This practice has roots in the BDSM/kink community, where “aftercare” is an essential step to ensure partners feel safe and emotionally grounded after intense play. But the benefits extend to any couple.
You may find your own ways of doing this but if you need prompts to get started you can try the following:
- What did you enjoy the most about that?
- Was there anything new you liked or didn’t like?
- Is there something you’d like to try differently next time?
- How are you feeling right now—physically and emotionally?
- Adapting communication beyond words
We often think about communication as using words and "saying the right thing". However, when we are communicating about anything, we rely on much more than just what is being said. Our tone of voice, eye contact, body language, and even silence all carry meaning. For some, removing the pressure of direct verbal talk can make sexual communication feel easier, less awkward, and even more fun. Here are some tips for adapting communication:
- No eye-contact conversations - try discussing sexual desires, turn ons, fantasies (or share answers from the yes, no, maybe list above) whilst sitting back to back, lying in the dark, or whilst walking or sitting side by side.

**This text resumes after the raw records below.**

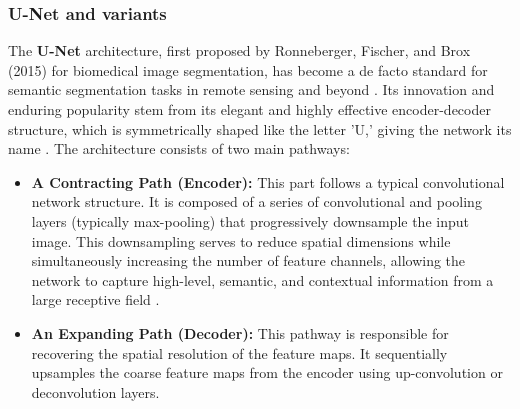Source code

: \documentclass{report}
\begin{document}
\subsubsection*{U-Net and variants}
The \textbf{U-Net} architecture, first proposed by Ronneberger, Fischer, and Brox (2015) for biomedical image segmentation, has become a de facto standard for semantic segmentation tasks in remote sensing and beyond \parencites[]{RonnebergerEtAlUNetConvolutionalNetworksBiomedicalImageSegmentation2015}[p.~3f.;] {YuanEtAlreviewdeeplearningmethodssemanticsegmentationremotesensingimagery2021} [p.~173, 178]{LuoEtAlSemanticsegmentationagriculturalimagessurvey2024}. Its innovation and enduring popularity stem from its elegant and highly effective encoder-decoder structure, which is symmetrically shaped like the letter 'U,' giving the network its name \parencites[p.~6;]{NeupaneEtAlDeepLearningBasedSemanticSegmentationUrbanFeaturesSatelliteImagesReviewMetaAnalysis2021}[p.~312]{KotaridisLazaridouRemotesensingimagesegmentationadvancesmetaanalysis2021a}.
The architecture consists of two main pathways:
\begin{itemize}
    \item \textbf{A Contracting Path (Encoder):} This part follows a typical convolutional network structure. It is composed of a series of convolutional and pooling layers (typically max-pooling) that progressively downsample the input image. This downsampling serves to reduce spatial dimensions while simultaneously increasing the number of feature channels, allowing the network to capture high-level, semantic, and contextual information from a large receptive field \parencites[p.~4;]{YuanEtAlreviewdeeplearningmethodssemanticsegmentationremotesensingimagery2021}[p.~312f.]{KotaridisLazaridouRemotesensingimagesegmentationadvancesmetaanalysis2021a}.
\item \textbf{An Expanding Path (Decoder):} This pathway is responsible for recovering the spatial resolution of the feature maps. It sequentially upsamples the coarse feature maps from the encoder using up-convolution or deconvolution layers. \par
\end{itemize}
\end{document}
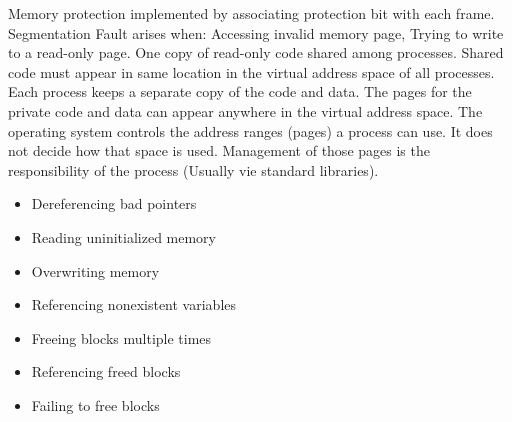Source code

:\documentclass[number]{notes}
\begin{document}
\begin{landscape}
\begin{multicols}{3}
Memory protection implemented by associating protection bit with each frame.
Segmentation Fault arises when: Accessing invalid memory page, Trying to write to a read-only page.
One copy of read-only code shared among processes. Shared code must appear in same location in the virtual address space of all processes.\\
Each process keeps a separate copy of the code and data. The pages for the private code and data can appear anywhere in the virtual address space.
The operating system controls the address ranges (pages) a process can use. It does not decide how that space is used. Management of those pages is the responsibility of the process (Usually vie standard libraries).

\begin{itemize}
    \item Dereferencing bad pointers
    \item Reading uninitialized memory
    \item Overwriting memory
    \item Referencing nonexistent variables
    \item Freeing blocks multiple times
    \item Referencing freed blocks
    \item Failing to free blocks
\end{itemize}


\end{multicols}
\end{landscape}
\end{document}
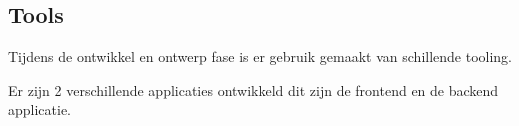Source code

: \subsection{Tools}
Tijdens de ontwikkel en ontwerp fase is er gebruik gemaakt van schillende tooling.


Er zijn 2 verschillende applicaties ontwikkeld dit zijn de frontend en de backend applicatie.

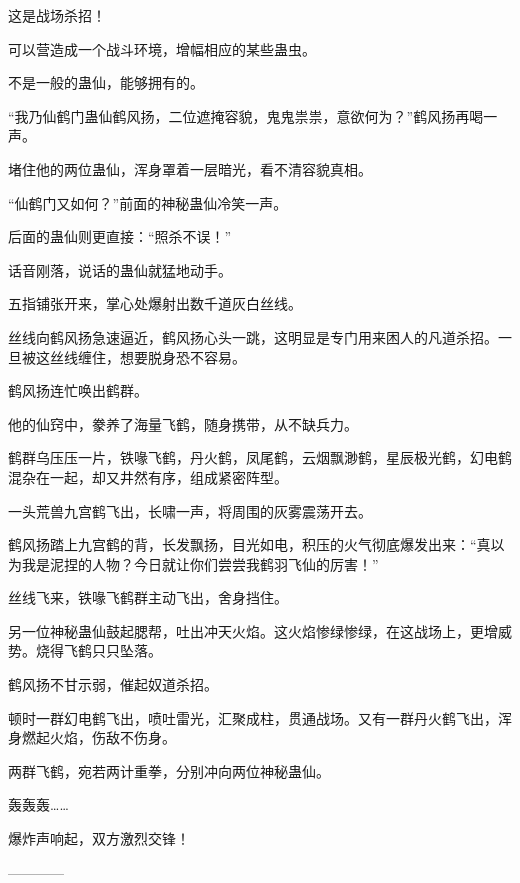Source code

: \begin{this_body}
这是战场杀招！

可以营造成一个战斗环境，增幅相应的某些蛊虫。

不是一般的蛊仙，能够拥有的。

“我乃仙鹤门蛊仙鹤风扬，二位遮掩容貌，鬼鬼祟祟，意欲何为？”鹤风扬再喝一声。

堵住他的两位蛊仙，浑身罩着一层暗光，看不清容貌真相。

“仙鹤门又如何？”前面的神秘蛊仙冷笑一声。

后面的蛊仙则更直接：“照杀不误！”

话音刚落，说话的蛊仙就猛地动手。

五指铺张开来，掌心处爆射出数千道灰白丝线。

丝线向鹤风扬急速逼近，鹤风扬心头一跳，这明显是专门用来困人的凡道杀招。一旦被这丝线缠住，想要脱身恐不容易。

鹤风扬连忙唤出鹤群。

他的仙窍中，豢养了海量飞鹤，随身携带，从不缺兵力。

鹤群乌压压一片，铁喙飞鹤，丹火鹤，凤尾鹤，云烟飘渺鹤，星辰极光鹤，幻电鹤混杂在一起，却又井然有序，组成紧密阵型。

一头荒兽九宫鹤飞出，长啸一声，将周围的灰雾震荡开去。

鹤风扬踏上九宫鹤的背，长发飘扬，目光如电，积压的火气彻底爆发出来：“真以为我是泥捏的人物？今日就让你们尝尝我鹤羽飞仙的厉害！”

丝线飞来，铁喙飞鹤群主动飞出，舍身挡住。

另一位神秘蛊仙鼓起腮帮，吐出冲天火焰。这火焰惨绿惨绿，在这战场上，更增威势。烧得飞鹤只只坠落。

鹤风扬不甘示弱，催起奴道杀招。

顿时一群幻电鹤飞出，喷吐雷光，汇聚成柱，贯通战场。又有一群丹火鹤飞出，浑身燃起火焰，伤敌不伤身。

两群飞鹤，宛若两计重拳，分别冲向两位神秘蛊仙。

轰轰轰……

爆炸声响起，双方激烈交锋！

------------

\end{this_body}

Removing other's non-verbal responses when communicating can help lessen anxiety and support people to feel more free to be honest, especially around more sensitive or vulnerable topics.

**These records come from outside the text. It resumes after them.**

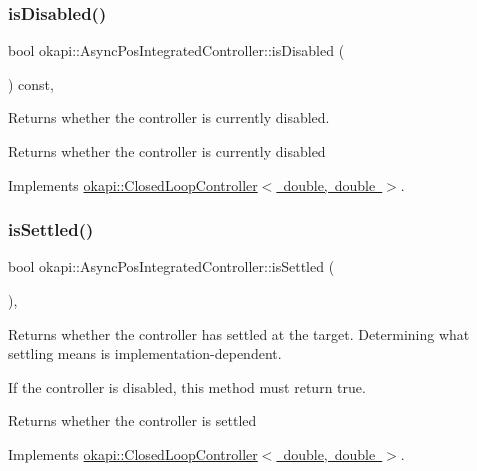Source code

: \subsubsection{\texorpdfstring{isDisabled()}{isDisabled()}}
{\footnotesize\ttfamily bool okapi\+::\+Async\+Pos\+Integrated\+Controller\+::is\+Disabled (\begin{DoxyParamCaption}{ }\end{DoxyParamCaption}) const\hspace{0.3cm}{\ttfamily [override]}, {\ttfamily [virtual]}}

Returns whether the controller is currently disabled.

\begin{DoxyReturn}{Returns}
whether the controller is currently disabled 
\end{DoxyReturn}


Implements \mbox{\hyperlink{classokapi_1_1ClosedLoopController_a40bd4ec2b8c75503fbf6f494fd7cbe69}{okapi\+::\+Closed\+Loop\+Controller$<$ double, double $>$}}.

\mbox{\label{classokapi_1_1AsyncPosIntegratedController_a21b7ee29d335ee33aed1c41969a27f62}} 
\subsubsection{\texorpdfstring{isSettled()}{isSettled()}}
{\footnotesize\ttfamily bool okapi\+::\+Async\+Pos\+Integrated\+Controller\+::is\+Settled (\begin{DoxyParamCaption}{ }\end{DoxyParamCaption})\hspace{0.3cm}{\ttfamily [override]}, {\ttfamily [virtual]}}

Returns whether the controller has settled at the target. Determining what settling means is implementation-\/dependent.

If the controller is disabled, this method must return true.

\begin{DoxyReturn}{Returns}
whether the controller is settled 
\end{DoxyReturn}


Implements \mbox{\hyperlink{classokapi_1_1ClosedLoopController_aed7aa0e94b6474c28314f8517d6cb4d8}{okapi\+::\+Closed\+Loop\+Controller$<$ double, double $>$}}.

- Writing things down - try using notes or a journal to write down your sexual desires, wants, things you've previously enjoyed, things you want to try more of as well as any anxieties you may have. You can then share this with a partner if you feel comfortable doing so. This can help as writing slows down your thoughts, gives you time to find the right words, and removes the heat-of-the-moment pressure.

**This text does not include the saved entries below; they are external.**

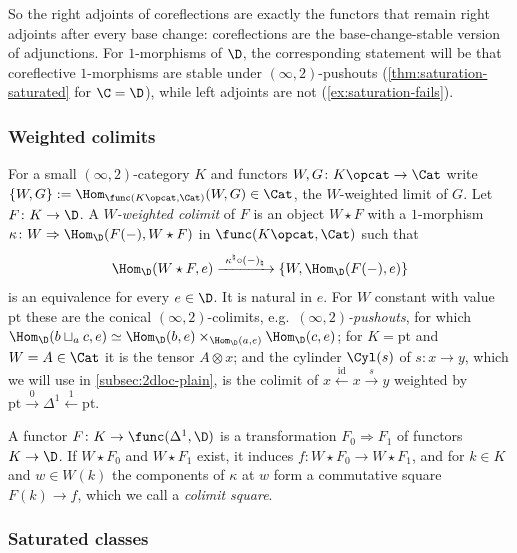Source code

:So the right adjoints of coreflections are exactly the functors that remain right adjoints after every base change: coreflections are the base-change-stable version of adjunctions. For $1$-morphisms of $\D$, the corresponding statement will be that coreflective $1$-morphisms are stable under $(\infty,2)$-pushouts (\cref{thm:saturation-saturated} for $\C = \D$), while left adjoints are not (\cref{ex:saturation-fails}).

\subsubsection*{Weighted colimits}
For a small $(\infty,2)$-category $K$ and functors $W, G\colon K\opcat \to \Cat$ write $\{W,G\} := \Hom_{\func(K\opcat,\Cat)}(W,G) \in \Cat$, the $W$-weighted limit of $G$.
Let $F\colon K \to \D$. A \emph{$W$-weighted colimit} of $F$ is an object $W \star F$ with a $1$-morphism $\kappa\colon W \Rightarrow \Hom_{\D}(F(-),W \star F)$ in $\func(K\opcat,\Cat)$ such that
\[
\Hom_{\D}(W \star F,e) \xrightarrow{\ \kappa^{\natural} \circ (-)_{\natural}\ } \{W,\Hom_{\D}(F(-),e)\}
\]
is an equivalence for every $e \in \D$. It is natural in $e$.
For $W$ constant with value $\mathrm{pt}$ these are the conical $(\infty,2)$-colimits, e.g.\ \emph{$(\infty,2)$-pushouts}, for which $\Hom_{\D}(b \sqcup_{a} c,e) \simeq \Hom_{\D}(b,e) \times_{\Hom_{\D}(a,e)} \Hom_{\D}(c,e)$; for $K = \mathrm{pt}$ and $W = A \in \Cat$ it is the tensor $A \otimes x$; and the cylinder $\Cyl(s)$ of $s\colon x \to y$, which we will use in \cref{subsec:2dloc-plain}, is the colimit of $x \xleftarrow{\mathrm{id}} x \xrightarrow{s} y$ weighted by $\mathrm{pt} \xrightarrow{0} \Delta^{1} \xleftarrow{1} \mathrm{pt}$.

A functor $F\colon K \to \func(\Delta^{1},\D)$ is a transformation $F_{0} \Rightarrow F_{1}$ of functors $K \to \D$. If $W \star F_{0}$ and $W \star F_{1}$ exist, it induces $f\colon W \star F_{0} \to W \star F_{1}$, and for $k \in K$ and $w \in W(k)$ the components of $\kappa$ at $w$ form a commutative square $F(k) \to f$, which we call a \emph{colimit square}.

\subsubsection*{Saturated classes}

- Agree on non-verbal signals - if words feel hard, try and agree on a few simple signals such as a squeeze of the hand for "yes" or tapping twice for "pause/stop" or moving position for "lets try something different". This ensures communication is still happening even if words feel difficult to find.
Communication is not one-size-fits-all. By experimenting with non-verbal, playful, or indirect methods, couples can find approaches that feel more natural, especially when direct talk feels too vulnerable or pressured. It can also provide a good starting point to building up confidence with communication.
Sex and intimacy are deeply personal, and there’s no single “right” way to communicate about them. The techniques in this article are tools to help you explore, express, and connect with your partner(s) more confidently. The most important thing is curiosity, patience, and openness: by practicing communication, noticing what works, and celebrating small successes, you can create intimacy that feels safe, satisfying, and uniquely yours.